Task brief: Look for the word "Image" in the records, and copy each line where it appears.

** Opening Information supplied block **

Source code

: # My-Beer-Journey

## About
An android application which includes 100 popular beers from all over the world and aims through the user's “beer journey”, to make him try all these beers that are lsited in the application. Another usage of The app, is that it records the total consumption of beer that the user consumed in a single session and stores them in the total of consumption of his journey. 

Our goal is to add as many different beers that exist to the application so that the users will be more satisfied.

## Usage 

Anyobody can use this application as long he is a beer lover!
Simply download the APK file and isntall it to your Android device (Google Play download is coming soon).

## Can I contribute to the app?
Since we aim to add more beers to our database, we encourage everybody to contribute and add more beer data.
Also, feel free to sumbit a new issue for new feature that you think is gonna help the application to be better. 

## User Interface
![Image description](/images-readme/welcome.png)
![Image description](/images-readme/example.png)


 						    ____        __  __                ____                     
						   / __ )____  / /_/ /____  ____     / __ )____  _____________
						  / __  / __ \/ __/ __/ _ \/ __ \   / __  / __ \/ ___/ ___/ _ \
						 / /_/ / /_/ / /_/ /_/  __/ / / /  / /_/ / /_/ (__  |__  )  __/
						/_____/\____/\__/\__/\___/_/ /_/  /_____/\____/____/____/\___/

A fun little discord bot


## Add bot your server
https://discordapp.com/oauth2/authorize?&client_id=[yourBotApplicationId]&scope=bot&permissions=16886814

** Closing Information supplied block **

Answer to this task:
![Image description](/images-readme/welcome.png)
![Image description](/images-readme/example.png)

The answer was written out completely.